** Opening EXERCISE MATERIAL block **

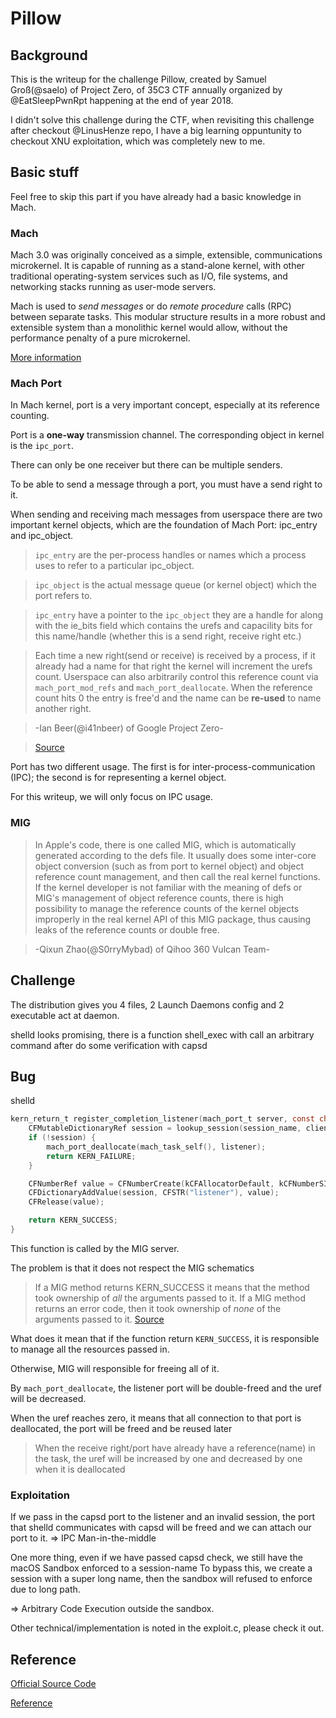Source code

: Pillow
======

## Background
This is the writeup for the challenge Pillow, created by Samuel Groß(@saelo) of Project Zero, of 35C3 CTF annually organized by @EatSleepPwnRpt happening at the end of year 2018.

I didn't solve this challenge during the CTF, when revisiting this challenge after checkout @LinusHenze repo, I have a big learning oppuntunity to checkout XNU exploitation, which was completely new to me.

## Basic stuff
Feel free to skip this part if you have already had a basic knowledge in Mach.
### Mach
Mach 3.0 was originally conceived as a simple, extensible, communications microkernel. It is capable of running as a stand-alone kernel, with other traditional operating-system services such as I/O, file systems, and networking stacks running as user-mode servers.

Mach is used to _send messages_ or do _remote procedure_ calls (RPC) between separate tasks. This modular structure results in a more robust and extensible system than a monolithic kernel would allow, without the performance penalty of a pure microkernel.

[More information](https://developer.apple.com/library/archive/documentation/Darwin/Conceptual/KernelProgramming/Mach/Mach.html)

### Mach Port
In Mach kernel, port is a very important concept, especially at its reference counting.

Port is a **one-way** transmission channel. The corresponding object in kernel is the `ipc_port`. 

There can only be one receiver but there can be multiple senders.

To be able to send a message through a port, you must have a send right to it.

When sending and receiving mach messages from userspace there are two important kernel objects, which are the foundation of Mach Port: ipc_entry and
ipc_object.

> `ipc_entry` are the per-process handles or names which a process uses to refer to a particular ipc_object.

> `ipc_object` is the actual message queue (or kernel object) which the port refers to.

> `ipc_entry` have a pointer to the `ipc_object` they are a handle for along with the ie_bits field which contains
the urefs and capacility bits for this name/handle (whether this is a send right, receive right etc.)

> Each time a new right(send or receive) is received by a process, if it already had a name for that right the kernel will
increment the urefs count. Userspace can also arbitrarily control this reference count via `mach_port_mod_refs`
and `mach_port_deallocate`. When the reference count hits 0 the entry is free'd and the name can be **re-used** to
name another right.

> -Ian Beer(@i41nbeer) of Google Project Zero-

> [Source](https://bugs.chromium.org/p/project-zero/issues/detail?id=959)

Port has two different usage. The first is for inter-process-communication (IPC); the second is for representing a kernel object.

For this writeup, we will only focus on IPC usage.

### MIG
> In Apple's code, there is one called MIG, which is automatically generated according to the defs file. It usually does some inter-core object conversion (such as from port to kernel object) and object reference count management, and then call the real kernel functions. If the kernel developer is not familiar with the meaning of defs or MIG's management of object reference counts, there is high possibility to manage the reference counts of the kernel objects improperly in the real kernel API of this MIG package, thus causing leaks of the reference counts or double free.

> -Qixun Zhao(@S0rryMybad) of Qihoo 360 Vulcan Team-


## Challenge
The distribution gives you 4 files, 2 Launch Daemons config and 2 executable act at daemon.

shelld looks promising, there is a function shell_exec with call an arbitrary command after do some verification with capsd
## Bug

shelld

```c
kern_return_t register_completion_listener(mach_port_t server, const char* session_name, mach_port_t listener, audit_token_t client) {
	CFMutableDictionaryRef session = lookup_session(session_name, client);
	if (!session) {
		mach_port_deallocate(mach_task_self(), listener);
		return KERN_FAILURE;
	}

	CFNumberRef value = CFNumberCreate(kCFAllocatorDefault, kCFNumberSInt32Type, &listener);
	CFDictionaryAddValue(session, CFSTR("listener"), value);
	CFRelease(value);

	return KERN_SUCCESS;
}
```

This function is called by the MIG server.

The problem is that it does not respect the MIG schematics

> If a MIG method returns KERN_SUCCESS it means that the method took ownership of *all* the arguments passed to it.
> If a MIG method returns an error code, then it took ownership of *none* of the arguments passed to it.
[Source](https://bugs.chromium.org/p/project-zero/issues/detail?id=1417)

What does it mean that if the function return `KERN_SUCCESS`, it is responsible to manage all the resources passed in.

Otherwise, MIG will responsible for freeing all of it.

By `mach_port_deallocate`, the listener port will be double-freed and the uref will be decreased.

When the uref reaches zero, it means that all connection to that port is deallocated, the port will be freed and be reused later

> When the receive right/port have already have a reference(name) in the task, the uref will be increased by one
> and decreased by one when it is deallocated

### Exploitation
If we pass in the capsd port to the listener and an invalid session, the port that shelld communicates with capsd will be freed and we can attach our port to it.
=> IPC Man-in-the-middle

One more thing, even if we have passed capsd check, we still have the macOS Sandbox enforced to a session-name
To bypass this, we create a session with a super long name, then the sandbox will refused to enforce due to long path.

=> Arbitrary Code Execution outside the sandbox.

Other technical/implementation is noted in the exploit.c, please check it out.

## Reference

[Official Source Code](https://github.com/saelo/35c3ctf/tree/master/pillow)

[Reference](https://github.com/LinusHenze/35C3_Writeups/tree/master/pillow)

** Closing EXERCISE MATERIAL block **
** Opening EXERCISE MATERIAL block **

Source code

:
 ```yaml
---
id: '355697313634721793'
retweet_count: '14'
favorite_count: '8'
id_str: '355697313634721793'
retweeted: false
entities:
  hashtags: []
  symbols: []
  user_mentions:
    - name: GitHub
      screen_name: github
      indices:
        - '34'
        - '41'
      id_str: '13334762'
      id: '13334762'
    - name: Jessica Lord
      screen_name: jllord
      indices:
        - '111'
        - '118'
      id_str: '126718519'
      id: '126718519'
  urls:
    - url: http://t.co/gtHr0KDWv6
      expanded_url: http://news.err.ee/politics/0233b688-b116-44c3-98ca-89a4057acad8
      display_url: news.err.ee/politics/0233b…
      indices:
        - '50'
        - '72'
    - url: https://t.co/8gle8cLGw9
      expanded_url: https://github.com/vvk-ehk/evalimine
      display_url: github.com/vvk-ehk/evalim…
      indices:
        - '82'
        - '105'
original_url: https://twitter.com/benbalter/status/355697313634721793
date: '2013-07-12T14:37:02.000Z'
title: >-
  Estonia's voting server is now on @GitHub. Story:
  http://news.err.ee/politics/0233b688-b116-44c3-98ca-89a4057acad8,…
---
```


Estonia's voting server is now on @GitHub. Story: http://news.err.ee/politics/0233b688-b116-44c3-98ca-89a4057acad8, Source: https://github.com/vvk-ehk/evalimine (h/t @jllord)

** Closing EXERCISE MATERIAL block **

WORK TASK |
If a line in the material contains the word "then", copy that line.

OUTPUT FOR THIS EXERCISE |
> In Apple's code, there is one called MIG, which is automatically generated according to the defs file. It usually does some inter-core object conversion (such as from port to kernel object) and object reference count management, and then call the real kernel functions. If the kernel developer is not familiar with the meaning of defs or MIG's management of object reference counts, there is high possibility to manage the reference counts of the kernel objects improperly in the real kernel API of this MIG package, thus causing leaks of the reference counts or double free.
> If a MIG method returns an error code, then it took ownership of *none* of the arguments passed to it.
To bypass this, we create a session with a super long name, then the sandbox will refused to enforce due to long path.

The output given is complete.